New technique could improve heart attack prediction

Woman lying in hospital bedWe’ve funded an award-winning research project that could improve how doctors predict a person’s risk of heart attack.

Our scientists have, for the first time, combined two medical imaging technologies called positron emission tomography (PET) and computerised tomography (CT) to look at the processes in coronary heart disease (CHD) that lead to a heart attack.

The researchers, who are based at the University of Edinburgh – a BHF Centre of Research Excellence, demonstrated the potential of using PET and CT scanning to look directly into the walls of the arteries that supply blood to the heart. If these arteries become blocked, it can cause a heart attack. CHD kills 88,000 people in the UK each year; most of these deaths are caused by a heart attack.

Current ways of looking for heart disease

This research is a technical tour de force

People experiencing chest pain are often given a calcium CT score – a standard test that shows the amount of calcified or hardened plaques building up in the arteries. The score is used to assess the likelihood this pain is caused by CHD but it cannot show the difference between calcium that’s been there for some time and calcium that’s actively building up.

The new technique

The scientists, working in collaboration with the University of Cambridge, gave over 100 people a calcium CT score. They then used specialist PET scans to show areas where calcium was building up. They think that arteries with active calcium build-up may be those with plaques more likely to cause a heart attack.

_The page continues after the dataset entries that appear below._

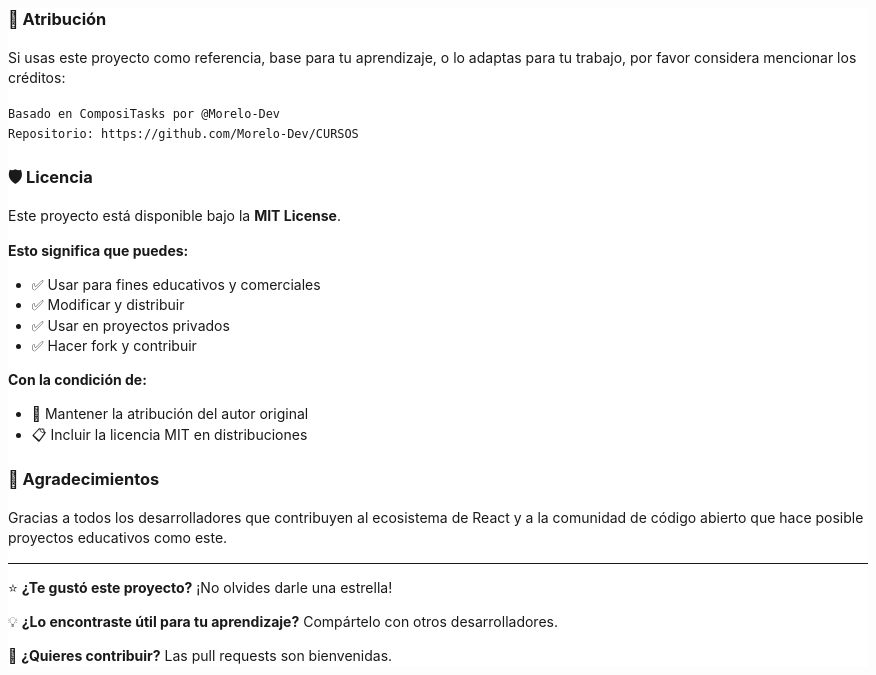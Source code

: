 ### 📄 Atribución

Si usas este proyecto como referencia, base para tu aprendizaje, o lo adaptas para tu trabajo, por favor considera mencionar los créditos:

```
Basado en ComposiTasks por @Morelo-Dev
Repositorio: https://github.com/Morelo-Dev/CURSOS
```

### 🛡️ Licencia

Este proyecto está disponible bajo la **MIT License**.

**Esto significa que puedes:**
- ✅ Usar para fines educativos y comerciales
- ✅ Modificar y distribuir
- ✅ Usar en proyectos privados
- ✅ Hacer fork y contribuir

**Con la condición de:**
- 📝 Mantener la atribución del autor original
- 📋 Incluir la licencia MIT en distribuciones

### 🌟 Agradecimientos

Gracias a todos los desarrolladores que contribuyen al ecosistema de React y a la comunidad de código abierto que hace posible proyectos educativos como este.

---

⭐ **¿Te gustó este proyecto?** ¡No olvides darle una estrella!

💡 **¿Lo encontraste útil para tu aprendizaje?** Compártelo con otros desarrolladores.

🚀 **¿Quieres contribuir?** Las pull requests son bienvenidas.
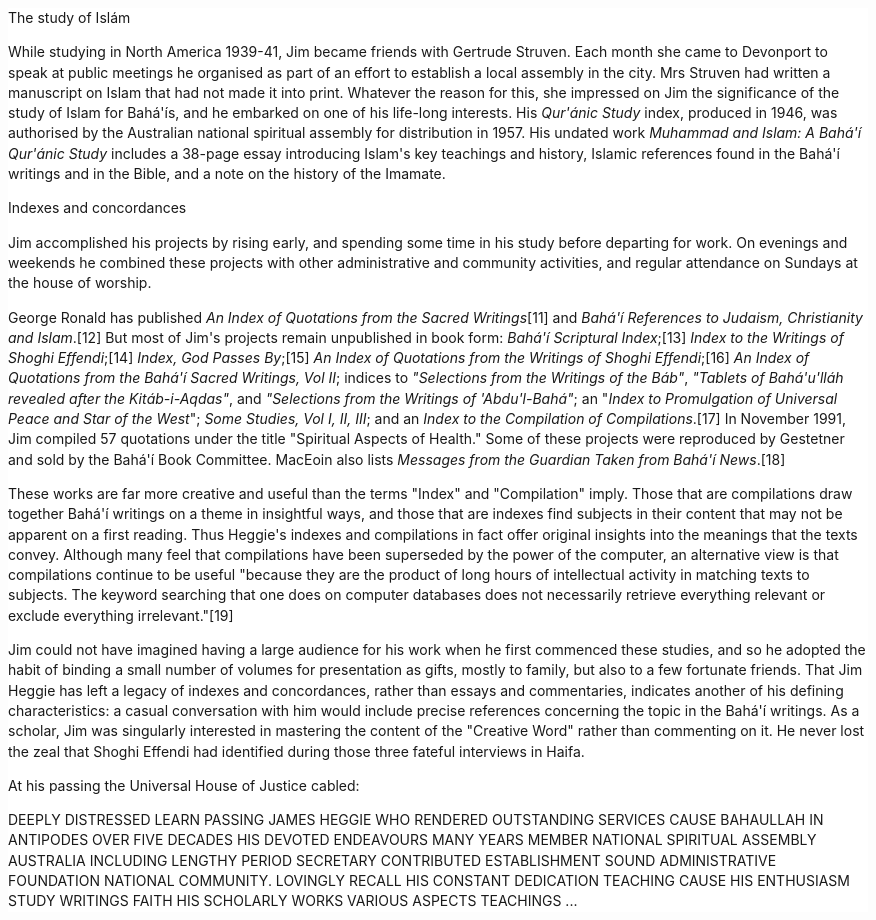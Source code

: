 The study of Islám

While studying in North America 1939-41, Jim became friends with Gertrude Struven. Each month she came to Devonport to speak at public meetings he organised as part of an effort to establish a local assembly in the city. Mrs Struven had written a manuscript on Islam that had not made it into print. Whatever the reason for this, she impressed on Jim the significance of the study of Islam for Bahá'ís, and he embarked on one of his life-long interests. His _Qur'ánic Study_ index, produced in 1946, was authorised by the Australian national spiritual assembly for distribution in 1957. His undated work _Muhammad and Islam: A Bahá'í Qur'ánic Study_ includes a 38-page essay introducing Islam's key teachings and history, Islamic references found in the Bahá'í writings and in the Bible, and a note on the history of the Imamate.

Indexes and concordances

Jim accomplished his projects by rising early, and spending some time in his study before departing for work. On evenings and weekends he combined these projects with other administrative and community activities, and regular attendance on Sundays at the house of worship.

George Ronald has published _An Index of Quotations from the Sacred Writings_\[11\] and _Bahá'í References to Judaism, Christianity and Islam_.\[12\] But most of Jim's projects remain unpublished in book form: _Bahá'í Scriptural Index_;\[13\] _Index to the Writings of Shoghi Effendi_;\[14\] _Index, God Passes By_;\[15\] _An Index of Quotations from the Writings of Shoghi Effendi_;\[16\] _An Index of Quotations from the Bahá'í Sacred Writings, Vol II_; indices to _"Selections from the Writings of the Báb"_, _"Tablets of Bahá'u'lláh revealed after the Kitáb-i-Aqdas"_, and _"Selections from the Writings of 'Abdu'l-Bahá"_; an "_Index to Promulgation of Universal Peace and Star of the West_"; _Some Studies, Vol I, II, III_; and an _Index to the Compilation of Compilations_.\[17\] In November 1991, Jim compiled 57 quotations under the title "Spiritual Aspects of Health." Some of these projects were reproduced by Gestetner and sold by the Bahá'í Book Committee. MacEoin also lists _Messages from the Guardian Taken from Bahá'í News_.\[18\]

These works are far more creative and useful than the terms "Index" and "Compilation" imply. Those that are compilations draw together Bahá'í writings on a theme in insightful ways, and those that are indexes find subjects in their content that may not be apparent on a first reading. Thus Heggie's indexes and compilations in fact offer original insights into the meanings that the texts convey. Although many feel that compilations have been superseded by the power of the computer, an alternative view is that compilations continue to be useful "because they are the product of long hours of intellectual activity in matching texts to subjects. The keyword searching that one does on computer databases does not necessarily retrieve everything relevant or exclude everything irrelevant."\[19\]

Jim could not have imagined having a large audience for his work when he first commenced these studies, and so he adopted the habit of binding a small number of volumes for presentation as gifts, mostly to family, but also to a few fortunate friends. That Jim Heggie has left a legacy of indexes and concordances, rather than essays and commentaries, indicates another of his defining characteristics: a casual conversation with him would include precise references concerning the topic in the Bahá'í writings. As a scholar, Jim was singularly interested in mastering the content of the "Creative Word" rather than commenting on it. He never lost the zeal that Shoghi Effendi had identified during those three fateful interviews in Haifa.

At his passing the Universal House of Justice cabled:

DEEPLY DISTRESSED LEARN PASSING JAMES HEGGIE WHO RENDERED OUTSTANDING SERVICES CAUSE BAHAULLAH IN ANTIPODES OVER FIVE DECADES HIS DEVOTED ENDEAVOURS MANY YEARS MEMBER NATIONAL SPIRITUAL ASSEMBLY AUSTRALIA INCLUDING LENGTHY PERIOD SECRETARY CONTRIBUTED ESTABLISHMENT SOUND ADMINISTRATIVE FOUNDATION NATIONAL COMMUNITY. LOVINGLY RECALL HIS CONSTANT DEDICATION TEACHING CAUSE HIS ENTHUSIASM STUDY WRITINGS FAITH HIS SCHOLARLY WORKS VARIOUS ASPECTS TEACHINGS ...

Dr Marc Dweck, who led the research and is one of our Clinical Research Fellows, said:

“If we can identify patients at high risk of a heart attack earlier, we can then use intensive drug treatments, and perhaps procedures such as stents, to reduce the chances of them having a heart attack.”

Dr Shannon Amoils, our Research Advisor, said:

“For decades cardiologists have been looking for ways to detect the high-risk plaques found in coronary arteries that could rupture to cause a heart attack, but it’s been difficult to develop a suitable imaging test that can focus in on these small vessels.

"This research is a technical tour de force as it allows us to assess active calcification happening right in the problem area – inside the wall of the coronary arteries and this active calcification may correlate with a higher risk of a heart attack."

Dr Dweck received two international awards for this research: the William W Parmley Young Author Award and the Young Investigator Award by the Journal of the American College of Cardiology (JACC) and the American College of Cardiology, respectively. He is also using this imaging technology to improve our understanding of the valve disease, aortic stenosis.

This research is published in the medical journal JACC.